● **Problem details**: Pictures do not belong in the copy; transcribe everything else in the records exactly.
*** Entries supplied ***
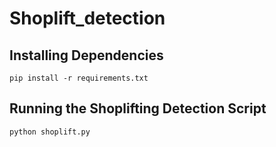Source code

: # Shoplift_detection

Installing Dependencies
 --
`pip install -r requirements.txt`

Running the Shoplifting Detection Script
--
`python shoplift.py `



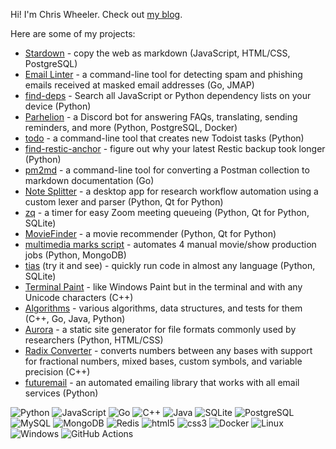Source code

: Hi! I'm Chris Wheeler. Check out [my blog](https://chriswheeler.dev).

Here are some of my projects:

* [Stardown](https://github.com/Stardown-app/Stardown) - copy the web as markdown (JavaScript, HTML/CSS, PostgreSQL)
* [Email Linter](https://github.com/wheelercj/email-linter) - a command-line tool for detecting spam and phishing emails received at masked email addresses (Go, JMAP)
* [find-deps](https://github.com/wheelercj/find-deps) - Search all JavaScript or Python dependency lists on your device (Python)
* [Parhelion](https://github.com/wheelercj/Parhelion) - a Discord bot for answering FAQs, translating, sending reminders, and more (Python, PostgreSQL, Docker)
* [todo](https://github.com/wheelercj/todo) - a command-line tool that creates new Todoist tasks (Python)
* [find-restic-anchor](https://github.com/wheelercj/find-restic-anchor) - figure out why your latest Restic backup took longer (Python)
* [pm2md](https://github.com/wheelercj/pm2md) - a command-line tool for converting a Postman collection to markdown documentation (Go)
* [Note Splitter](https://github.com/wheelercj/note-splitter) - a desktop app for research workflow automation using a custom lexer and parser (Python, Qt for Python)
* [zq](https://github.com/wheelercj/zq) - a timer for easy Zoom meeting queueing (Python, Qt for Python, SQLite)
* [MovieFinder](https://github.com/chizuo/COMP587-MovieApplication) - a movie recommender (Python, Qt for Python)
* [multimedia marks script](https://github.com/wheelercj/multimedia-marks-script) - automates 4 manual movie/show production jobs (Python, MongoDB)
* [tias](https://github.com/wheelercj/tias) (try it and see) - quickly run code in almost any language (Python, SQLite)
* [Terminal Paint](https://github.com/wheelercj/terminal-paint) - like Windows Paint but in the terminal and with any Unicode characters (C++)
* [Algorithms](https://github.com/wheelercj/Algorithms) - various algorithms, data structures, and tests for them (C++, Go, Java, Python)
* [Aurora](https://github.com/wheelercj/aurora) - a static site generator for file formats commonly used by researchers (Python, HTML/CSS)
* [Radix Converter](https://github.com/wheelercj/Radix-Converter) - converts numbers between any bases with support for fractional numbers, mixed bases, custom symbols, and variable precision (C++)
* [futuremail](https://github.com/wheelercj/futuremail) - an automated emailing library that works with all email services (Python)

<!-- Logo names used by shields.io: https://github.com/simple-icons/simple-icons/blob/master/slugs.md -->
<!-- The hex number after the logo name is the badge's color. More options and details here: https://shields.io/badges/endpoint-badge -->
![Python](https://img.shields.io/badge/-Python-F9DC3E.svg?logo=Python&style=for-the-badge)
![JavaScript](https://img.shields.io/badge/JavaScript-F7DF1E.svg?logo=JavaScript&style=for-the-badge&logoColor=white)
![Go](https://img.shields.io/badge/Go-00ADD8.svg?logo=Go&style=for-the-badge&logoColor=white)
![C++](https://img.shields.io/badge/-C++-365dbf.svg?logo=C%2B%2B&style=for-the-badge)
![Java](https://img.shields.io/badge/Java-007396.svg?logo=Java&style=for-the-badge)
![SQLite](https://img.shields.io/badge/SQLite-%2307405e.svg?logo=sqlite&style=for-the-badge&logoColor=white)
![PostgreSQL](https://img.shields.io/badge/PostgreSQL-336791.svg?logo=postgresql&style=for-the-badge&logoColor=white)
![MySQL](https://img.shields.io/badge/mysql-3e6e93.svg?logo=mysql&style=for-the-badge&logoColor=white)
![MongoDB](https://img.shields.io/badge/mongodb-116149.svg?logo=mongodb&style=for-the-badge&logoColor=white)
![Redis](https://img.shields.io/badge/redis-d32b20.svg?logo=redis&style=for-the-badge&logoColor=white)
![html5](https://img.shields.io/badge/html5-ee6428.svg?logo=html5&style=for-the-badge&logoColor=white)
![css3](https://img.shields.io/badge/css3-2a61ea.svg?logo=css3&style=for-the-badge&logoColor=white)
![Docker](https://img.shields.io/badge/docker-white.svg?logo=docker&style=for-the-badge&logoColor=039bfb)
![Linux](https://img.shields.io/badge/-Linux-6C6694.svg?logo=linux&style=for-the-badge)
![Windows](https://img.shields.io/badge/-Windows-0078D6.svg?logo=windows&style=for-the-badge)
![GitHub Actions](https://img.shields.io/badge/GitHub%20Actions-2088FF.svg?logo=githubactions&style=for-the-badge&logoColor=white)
*** End of Entries supplied ***
● **Result of the exercise**:
Source code

: # Shoplift_detection

Installing Dependencies
 --
`pip install -r requirements.txt`

Running the Shoplifting Detection Script
--
`python shoplift.py `



Source code

: Hi! I'm Chris Wheeler. Check out [my blog](https://chriswheeler.dev).

Here are some of my projects:

* [Stardown](https://github.com/Stardown-app/Stardown) - copy the web as markdown (JavaScript, HTML/CSS, PostgreSQL)
* [Email Linter](https://github.com/wheelercj/email-linter) - a command-line tool for detecting spam and phishing emails received at masked email addresses (Go, JMAP)
* [find-deps](https://github.com/wheelercj/find-deps) - Search all JavaScript or Python dependency lists on your device (Python)
* [Parhelion](https://github.com/wheelercj/Parhelion) - a Discord bot for answering FAQs, translating, sending reminders, and more (Python, PostgreSQL, Docker)
* [todo](https://github.com/wheelercj/todo) - a command-line tool that creates new Todoist tasks (Python)
* [find-restic-anchor](https://github.com/wheelercj/find-restic-anchor) - figure out why your latest Restic backup took longer (Python)
* [pm2md](https://github.com/wheelercj/pm2md) - a command-line tool for converting a Postman collection to markdown documentation (Go)
* [Note Splitter](https://github.com/wheelercj/note-splitter) - a desktop app for research workflow automation using a custom lexer and parser (Python, Qt for Python)
* [zq](https://github.com/wheelercj/zq) - a timer for easy Zoom meeting queueing (Python, Qt for Python, SQLite)
* [MovieFinder](https://github.com/chizuo/COMP587-MovieApplication) - a movie recommender (Python, Qt for Python)
* [multimedia marks script](https://github.com/wheelercj/multimedia-marks-script) - automates 4 manual movie/show production jobs (Python, MongoDB)
* [tias](https://github.com/wheelercj/tias) (try it and see) - quickly run code in almost any language (Python, SQLite)
* [Terminal Paint](https://github.com/wheelercj/terminal-paint) - like Windows Paint but in the terminal and with any Unicode characters (C++)
* [Algorithms](https://github.com/wheelercj/Algorithms) - various algorithms, data structures, and tests for them (C++, Go, Java, Python)
* [Aurora](https://github.com/wheelercj/aurora) - a static site generator for file formats commonly used by researchers (Python, HTML/CSS)
* [Radix Converter](https://github.com/wheelercj/Radix-Converter) - converts numbers between any bases with support for fractional numbers, mixed bases, custom symbols, and variable precision (C++)
* [futuremail](https://github.com/wheelercj/futuremail) - an automated emailing library that works with all email services (Python)

<!-- Logo names used by shields.io: https://github.com/simple-icons/simple-icons/blob/master/slugs.md -->
<!-- The hex number after the logo name is the badge's color. More options and details here: https://shields.io/badges/endpoint-badge -->
![Python](https://img.shields.io/badge/-Python-F9DC3E.svg?logo=Python&style=for-the-badge)
![JavaScript](https://img.shields.io/badge/JavaScript-F7DF1E.svg?logo=JavaScript&style=for-the-badge&logoColor=white)
![Go](https://img.shields.io/badge/Go-00ADD8.svg?logo=Go&style=for-the-badge&logoColor=white)
![C++](https://img.shields.io/badge/-C++-365dbf.svg?logo=C%2B%2B&style=for-the-badge)
![Java](https://img.shields.io/badge/Java-007396.svg?logo=Java&style=for-the-badge)
![SQLite](https://img.shields.io/badge/SQLite-%2307405e.svg?logo=sqlite&style=for-the-badge&logoColor=white)
![PostgreSQL](https://img.shields.io/badge/PostgreSQL-336791.svg?logo=postgresql&style=for-the-badge&logoColor=white)
![MySQL](https://img.shields.io/badge/mysql-3e6e93.svg?logo=mysql&style=for-the-badge&logoColor=white)
![MongoDB](https://img.shields.io/badge/mongodb-116149.svg?logo=mongodb&style=for-the-badge&logoColor=white)
![Redis](https://img.shields.io/badge/redis-d32b20.svg?logo=redis&style=for-the-badge&logoColor=white)
![html5](https://img.shields.io/badge/html5-ee6428.svg?logo=html5&style=for-the-badge&logoColor=white)
![css3](https://img.shields.io/badge/css3-2a61ea.svg?logo=css3&style=for-the-badge&logoColor=white)
![Docker](https://img.shields.io/badge/docker-white.svg?logo=docker&style=for-the-badge&logoColor=039bfb)
![Linux](https://img.shields.io/badge/-Linux-6C6694.svg?logo=linux&style=for-the-badge)
![Windows](https://img.shields.io/badge/-Windows-0078D6.svg?logo=windows&style=for-the-badge)
![GitHub Actions](https://img.shields.io/badge/GitHub%20Actions-2088FF.svg?logo=githubactions&style=for-the-badge&logoColor=white)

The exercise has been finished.